== WHAT THE TASK REQUIRES ==
Print each entry precisely; exclude the pictures.

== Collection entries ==
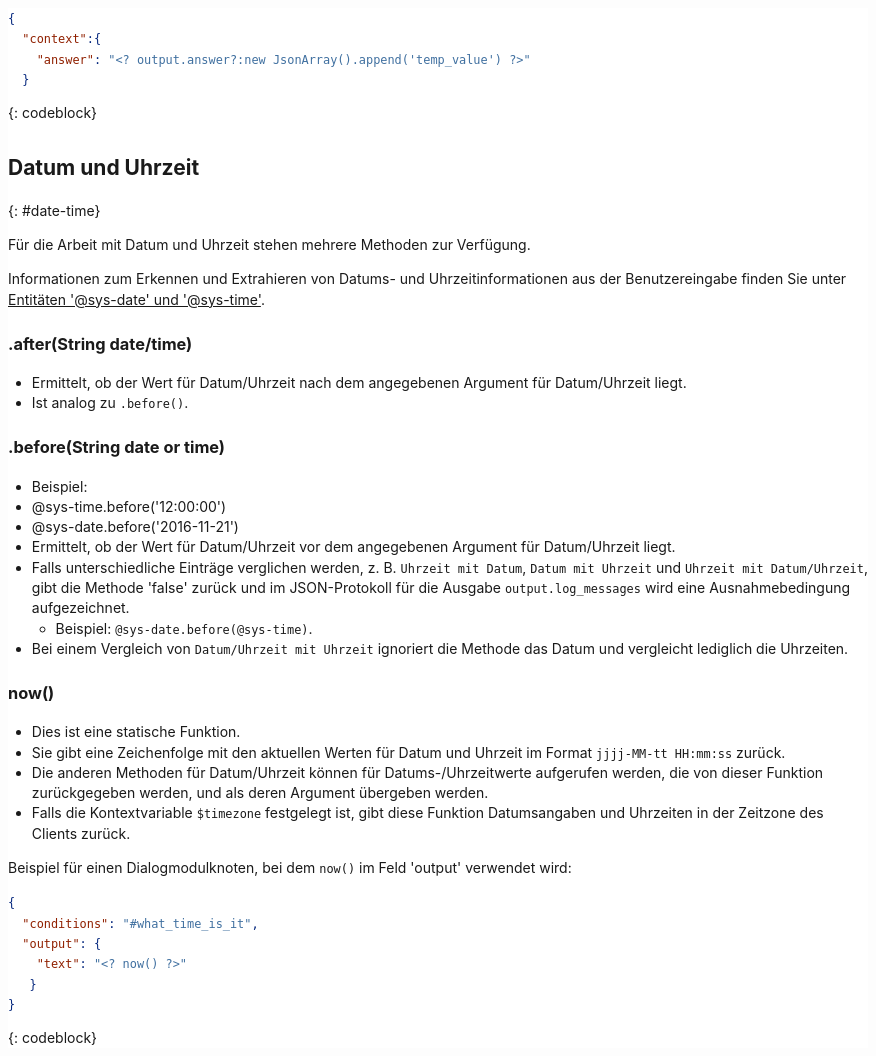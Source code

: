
 ```json
{
  "context":{
    "answer": "<? output.answer?:new JsonArray().append('temp_value') ?>"
  }
```
{: codeblock}

## Datum und Uhrzeit
{: #date-time}

Für die Arbeit mit Datum und Uhrzeit stehen mehrere Methoden zur Verfügung.

Informationen zum Erkennen und Extrahieren von Datums- und Uhrzeitinformationen aus der Benutzereingabe finden Sie unter [Entitäten '@sys-date' und '@sys-time'](system-entities.html#sys-datetime).

### .after(String date/time)

- Ermittelt, ob der Wert für Datum/Uhrzeit nach dem angegebenen Argument für Datum/Uhrzeit liegt.
- Ist analog zu `.before()`.

### .before(String date or time)

- Beispiel:
- @sys-time.before('12:00:00')
- @sys-date.before('2016-11-21')
- Ermittelt, ob der Wert für Datum/Uhrzeit vor dem angegebenen Argument für Datum/Uhrzeit liegt.
- Falls unterschiedliche Einträge verglichen werden, z. B. `Uhrzeit mit Datum`, `Datum mit Uhrzeit` und `Uhrzeit mit Datum/Uhrzeit`, gibt die Methode 'false' zurück und im JSON-Protokoll für die Ausgabe `output.log_messages` wird eine Ausnahmebedingung aufgezeichnet.
    - Beispiel: `@sys-date.before(@sys-time)`.
- Bei einem Vergleich von `Datum/Uhrzeit mit Uhrzeit` ignoriert die Methode das Datum und vergleicht lediglich die Uhrzeiten.

### now()

- Dies ist eine statische Funktion.
- Sie gibt eine Zeichenfolge mit den aktuellen Werten für Datum und Uhrzeit im Format `jjjj-MM-tt HH:mm:ss` zurück.
- Die anderen Methoden für Datum/Uhrzeit können für Datums-/Uhrzeitwerte aufgerufen werden, die von dieser Funktion zurückgegeben werden, und als deren Argument übergeben werden.
- Falls die Kontextvariable `$timezone` festgelegt ist, gibt diese Funktion Datumsangaben und Uhrzeiten in der Zeitzone des Clients zurück.

Beispiel für einen Dialogmodulknoten, bei dem `now()` im Feld 'output' verwendet wird:

```json
{
  "conditions": "#what_time_is_it",
  "output": {
    "text": "<? now() ?>"
   }
}
```
{: codeblock}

== REPLY ==
Source code

:
 ```json
{
  "context":{
    "answer": "<? output.answer?:new JsonArray().append('temp_value') ?>"
  }
```
{: codeblock}

## Datum und Uhrzeit
{: #date-time}

Für die Arbeit mit Datum und Uhrzeit stehen mehrere Methoden zur Verfügung.

Informationen zum Erkennen und Extrahieren von Datums- und Uhrzeitinformationen aus der Benutzereingabe finden Sie unter [Entitäten '@sys-date' und '@sys-time'](system-entities.html#sys-datetime).

### .after(String date/time)

- Ermittelt, ob der Wert für Datum/Uhrzeit nach dem angegebenen Argument für Datum/Uhrzeit liegt.
- Ist analog zu `.before()`.

### .before(String date or time)

- Beispiel:
- @sys-time.before('12:00:00')
- @sys-date.before('2016-11-21')
- Ermittelt, ob der Wert für Datum/Uhrzeit vor dem angegebenen Argument für Datum/Uhrzeit liegt.
- Falls unterschiedliche Einträge verglichen werden, z. B. `Uhrzeit mit Datum`, `Datum mit Uhrzeit` und `Uhrzeit mit Datum/Uhrzeit`, gibt die Methode 'false' zurück und im JSON-Protokoll für die Ausgabe `output.log_messages` wird eine Ausnahmebedingung aufgezeichnet.
    - Beispiel: `@sys-date.before(@sys-time)`.
- Bei einem Vergleich von `Datum/Uhrzeit mit Uhrzeit` ignoriert die Methode das Datum und vergleicht lediglich die Uhrzeiten.

### now()

- Dies ist eine statische Funktion.
- Sie gibt eine Zeichenfolge mit den aktuellen Werten für Datum und Uhrzeit im Format `jjjj-MM-tt HH:mm:ss` zurück.
- Die anderen Methoden für Datum/Uhrzeit können für Datums-/Uhrzeitwerte aufgerufen werden, die von dieser Funktion zurückgegeben werden, und als deren Argument übergeben werden.
- Falls die Kontextvariable `$timezone` festgelegt ist, gibt diese Funktion Datumsangaben und Uhrzeiten in der Zeitzone des Clients zurück.

Beispiel für einen Dialogmodulknoten, bei dem `now()` im Feld 'output' verwendet wird:

```json
{
  "conditions": "#what_time_is_it",
  "output": {
    "text": "<? now() ?>"
   }
}
```
{: codeblock}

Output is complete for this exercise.